*** Opening of SOURCE RECORDS ***

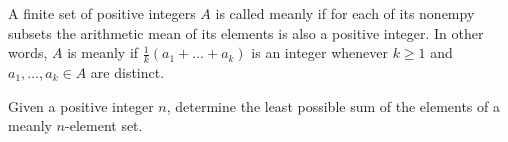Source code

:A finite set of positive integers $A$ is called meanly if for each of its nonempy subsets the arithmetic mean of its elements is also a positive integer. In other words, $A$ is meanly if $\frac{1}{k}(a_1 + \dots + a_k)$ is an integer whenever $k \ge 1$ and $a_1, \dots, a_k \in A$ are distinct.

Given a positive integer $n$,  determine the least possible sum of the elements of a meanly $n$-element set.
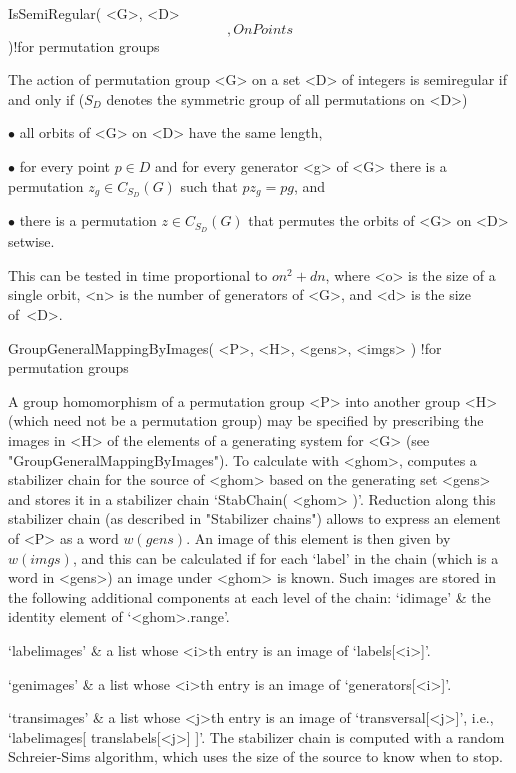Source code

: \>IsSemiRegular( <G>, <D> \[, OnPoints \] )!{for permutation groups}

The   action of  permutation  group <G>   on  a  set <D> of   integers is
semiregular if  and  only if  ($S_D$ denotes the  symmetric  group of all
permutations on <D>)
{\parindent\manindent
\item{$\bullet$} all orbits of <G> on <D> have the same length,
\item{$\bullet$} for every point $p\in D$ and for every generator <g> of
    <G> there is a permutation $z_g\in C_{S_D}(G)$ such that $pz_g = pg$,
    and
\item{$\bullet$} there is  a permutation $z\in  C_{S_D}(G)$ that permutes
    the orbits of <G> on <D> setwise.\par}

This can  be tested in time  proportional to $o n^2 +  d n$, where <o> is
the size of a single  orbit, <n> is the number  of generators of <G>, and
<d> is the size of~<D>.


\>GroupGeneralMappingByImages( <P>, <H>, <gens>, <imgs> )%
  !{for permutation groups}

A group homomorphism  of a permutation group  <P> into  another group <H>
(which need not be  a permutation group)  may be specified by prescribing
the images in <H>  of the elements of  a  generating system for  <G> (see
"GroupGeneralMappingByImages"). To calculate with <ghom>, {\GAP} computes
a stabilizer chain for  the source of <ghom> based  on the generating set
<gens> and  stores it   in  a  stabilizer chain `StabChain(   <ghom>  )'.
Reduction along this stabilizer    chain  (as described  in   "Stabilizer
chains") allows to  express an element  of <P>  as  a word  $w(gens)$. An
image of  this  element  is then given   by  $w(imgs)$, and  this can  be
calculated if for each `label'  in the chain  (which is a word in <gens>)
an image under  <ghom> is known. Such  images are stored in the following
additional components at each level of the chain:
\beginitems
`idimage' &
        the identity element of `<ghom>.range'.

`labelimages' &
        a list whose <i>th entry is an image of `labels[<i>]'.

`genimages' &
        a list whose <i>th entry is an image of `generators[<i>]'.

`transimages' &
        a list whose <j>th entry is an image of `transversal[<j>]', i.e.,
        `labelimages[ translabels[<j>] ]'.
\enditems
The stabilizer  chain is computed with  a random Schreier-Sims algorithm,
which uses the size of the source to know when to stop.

*** Close of SOURCE RECORDS ***

## DESCRIPTION OF THE TASK
Give the entries again without a single change, but with no pictures.

## OUTPUT BELOW
Source code

:A finite set of positive integers $A$ is called meanly if for each of its nonempy subsets the arithmetic mean of its elements is also a positive integer. In other words, $A$ is meanly if $\frac{1}{k}(a_1 + \dots + a_k)$ is an integer whenever $k \ge 1$ and $a_1, \dots, a_k \in A$ are distinct.

Given a positive integer $n$,  determine the least possible sum of the elements of a meanly $n$-element set.
Source code

: \>IsSemiRegular( <G>, <D> \[, OnPoints \] )!{for permutation groups}

The   action of  permutation  group <G>   on  a  set <D> of   integers is
semiregular if  and  only if  ($S_D$ denotes the  symmetric  group of all
permutations on <D>)
{\parindent\manindent
\item{$\bullet$} all orbits of <G> on <D> have the same length,
\item{$\bullet$} for every point $p\in D$ and for every generator <g> of
    <G> there is a permutation $z_g\in C_{S_D}(G)$ such that $pz_g = pg$,
    and
\item{$\bullet$} there is  a permutation $z\in  C_{S_D}(G)$ that permutes
    the orbits of <G> on <D> setwise.\par}

This can  be tested in time  proportional to $o n^2 +  d n$, where <o> is
the size of a single  orbit, <n> is the number  of generators of <G>, and
<d> is the size of~<D>.


\>GroupGeneralMappingByImages( <P>, <H>, <gens>, <imgs> )%
  !{for permutation groups}

A group homomorphism  of a permutation group  <P> into  another group <H>
(which need not be  a permutation group)  may be specified by prescribing
the images in <H>  of the elements of  a  generating system for  <G> (see
"GroupGeneralMappingByImages"). To calculate with <ghom>, {\GAP} computes
a stabilizer chain for  the source of <ghom> based  on the generating set
<gens> and  stores it   in  a  stabilizer chain `StabChain(   <ghom>  )'.
Reduction along this stabilizer    chain  (as described  in   "Stabilizer
chains") allows to  express an element  of <P>  as  a word  $w(gens)$. An
image of  this  element  is then given   by  $w(imgs)$, and  this can  be
calculated if for each `label'  in the chain  (which is a word in <gens>)
an image under  <ghom> is known. Such  images are stored in the following
additional components at each level of the chain:
\beginitems
`idimage' &
        the identity element of `<ghom>.range'.

`labelimages' &
        a list whose <i>th entry is an image of `labels[<i>]'.

`genimages' &
        a list whose <i>th entry is an image of `generators[<i>]'.

`transimages' &
        a list whose <j>th entry is an image of `transversal[<j>]', i.e.,
        `labelimages[ translabels[<j>] ]'.
\enditems
The stabilizer  chain is computed with  a random Schreier-Sims algorithm,
which uses the size of the source to know when to stop.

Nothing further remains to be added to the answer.